Rev. David Muns embarrassed himself with a vile message from his church address to a female journalist about something he mistakenly accused her of posting. The writer, 32-year-old Sarah Jeong of Portland, shared a screenshot and called him out in a tweet that has been shared over 33,000 times and have more than 3,000 comments.
"I will first apologize to them [congregants] for responding to something that I should've let go," the 59-year-old clergyman tells WDIV. "My response is terrible."
That may understate it. Here's what the man of faith emailed to Jeong last weekend:
"How about if we took all the little bitter Asian woman and had a lottery and cut their clits like the Muslims do. Not a very classy position is it, neither is your trashy little bitter personality towards white men. Only in a world where journalism is controlled by brain dead Liberals do you people even have jobs."

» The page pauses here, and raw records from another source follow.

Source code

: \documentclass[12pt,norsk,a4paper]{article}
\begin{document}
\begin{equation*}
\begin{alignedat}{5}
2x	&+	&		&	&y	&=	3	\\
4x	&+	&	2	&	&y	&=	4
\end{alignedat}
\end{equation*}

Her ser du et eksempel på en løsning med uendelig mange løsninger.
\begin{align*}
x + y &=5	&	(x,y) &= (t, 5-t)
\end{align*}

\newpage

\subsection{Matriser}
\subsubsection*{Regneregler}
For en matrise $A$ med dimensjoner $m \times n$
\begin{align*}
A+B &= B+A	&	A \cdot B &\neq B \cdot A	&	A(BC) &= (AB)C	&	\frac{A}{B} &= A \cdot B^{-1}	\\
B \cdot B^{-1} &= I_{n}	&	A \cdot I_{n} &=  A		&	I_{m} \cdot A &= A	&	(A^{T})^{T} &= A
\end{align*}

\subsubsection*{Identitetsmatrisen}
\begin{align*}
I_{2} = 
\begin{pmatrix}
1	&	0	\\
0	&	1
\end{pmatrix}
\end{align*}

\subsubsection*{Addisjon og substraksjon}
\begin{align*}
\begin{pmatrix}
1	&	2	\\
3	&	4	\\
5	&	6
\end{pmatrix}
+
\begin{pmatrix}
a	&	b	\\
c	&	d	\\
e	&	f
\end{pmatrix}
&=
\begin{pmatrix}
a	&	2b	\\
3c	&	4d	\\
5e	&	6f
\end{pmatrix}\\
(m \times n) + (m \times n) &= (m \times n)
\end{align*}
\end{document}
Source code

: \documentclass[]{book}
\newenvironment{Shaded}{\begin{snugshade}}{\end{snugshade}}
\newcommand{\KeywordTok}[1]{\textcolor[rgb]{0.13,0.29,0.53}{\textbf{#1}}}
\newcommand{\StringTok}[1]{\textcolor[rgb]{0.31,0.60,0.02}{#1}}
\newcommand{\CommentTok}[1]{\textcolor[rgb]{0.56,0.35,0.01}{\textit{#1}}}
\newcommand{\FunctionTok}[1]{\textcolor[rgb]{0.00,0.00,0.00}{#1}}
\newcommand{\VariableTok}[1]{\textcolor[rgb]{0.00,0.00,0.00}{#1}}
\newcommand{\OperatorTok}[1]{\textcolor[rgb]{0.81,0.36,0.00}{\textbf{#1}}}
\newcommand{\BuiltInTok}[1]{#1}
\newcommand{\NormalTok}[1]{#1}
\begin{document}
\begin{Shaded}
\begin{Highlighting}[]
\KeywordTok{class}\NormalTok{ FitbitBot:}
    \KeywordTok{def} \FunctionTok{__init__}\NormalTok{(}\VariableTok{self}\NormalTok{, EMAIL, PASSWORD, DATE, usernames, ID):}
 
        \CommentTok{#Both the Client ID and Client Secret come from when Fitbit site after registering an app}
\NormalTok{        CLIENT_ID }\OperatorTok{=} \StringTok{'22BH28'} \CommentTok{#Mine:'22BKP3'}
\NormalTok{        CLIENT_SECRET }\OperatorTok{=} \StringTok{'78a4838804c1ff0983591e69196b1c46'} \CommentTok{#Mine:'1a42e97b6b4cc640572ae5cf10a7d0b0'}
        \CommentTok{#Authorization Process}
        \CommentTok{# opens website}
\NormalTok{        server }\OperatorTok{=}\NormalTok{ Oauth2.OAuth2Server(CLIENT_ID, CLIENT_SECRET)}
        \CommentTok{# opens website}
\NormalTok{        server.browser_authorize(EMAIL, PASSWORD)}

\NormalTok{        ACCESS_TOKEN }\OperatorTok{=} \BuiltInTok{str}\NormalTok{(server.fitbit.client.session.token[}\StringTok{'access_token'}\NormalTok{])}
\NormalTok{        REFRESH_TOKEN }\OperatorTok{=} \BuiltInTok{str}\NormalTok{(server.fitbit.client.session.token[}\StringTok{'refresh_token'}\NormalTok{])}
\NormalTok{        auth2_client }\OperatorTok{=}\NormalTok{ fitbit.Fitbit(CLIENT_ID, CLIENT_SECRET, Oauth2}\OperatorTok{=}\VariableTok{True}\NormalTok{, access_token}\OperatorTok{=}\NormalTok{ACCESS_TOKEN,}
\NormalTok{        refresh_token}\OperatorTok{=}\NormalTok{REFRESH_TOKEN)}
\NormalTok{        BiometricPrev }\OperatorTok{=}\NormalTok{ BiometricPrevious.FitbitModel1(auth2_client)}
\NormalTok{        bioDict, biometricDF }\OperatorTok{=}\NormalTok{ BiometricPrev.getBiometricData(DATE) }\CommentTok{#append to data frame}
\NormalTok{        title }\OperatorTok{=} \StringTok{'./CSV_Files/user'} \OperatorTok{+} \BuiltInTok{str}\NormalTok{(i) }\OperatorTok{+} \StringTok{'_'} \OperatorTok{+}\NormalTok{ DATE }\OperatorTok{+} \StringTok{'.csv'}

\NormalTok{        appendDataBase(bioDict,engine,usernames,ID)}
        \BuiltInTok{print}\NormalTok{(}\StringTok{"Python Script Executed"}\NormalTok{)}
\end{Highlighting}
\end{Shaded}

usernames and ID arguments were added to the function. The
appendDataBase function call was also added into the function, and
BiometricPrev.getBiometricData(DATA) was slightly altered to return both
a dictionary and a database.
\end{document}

Muns' multiple missteps start with a basic one, WDIV points out:
The pastor was reportedly responding to a meme sent to him with a quote attributed to Jeong ... which said there should be a castration lottery for white men. ... However, the meme is one of several that were debunked by Snopes.com two years ago.
Jeong, an attorney and former New York Times editorial board member (2018-19), is a freelance journalist in Oregon. She thought about the pastor's email for three days before posting an image of it. "I pretty much never do this," she tweeted, "but this guy is a 'pastor.'"
She followed up seven minutes later: "You would be surprised at how many people send me these kinds of messages from their work emails. But using the domain for your online church is a new low, and yes, I am going post your email on the internet."
A day later, Jeong tweeted this message of contrition she got from the Detroit-area pastor, who apparently doesn't believe in paragraph breaks:
This tacky tale has an ironic footnote. Jeong is the author of a 2015 book about online harassment titled "The Internet of Garbage."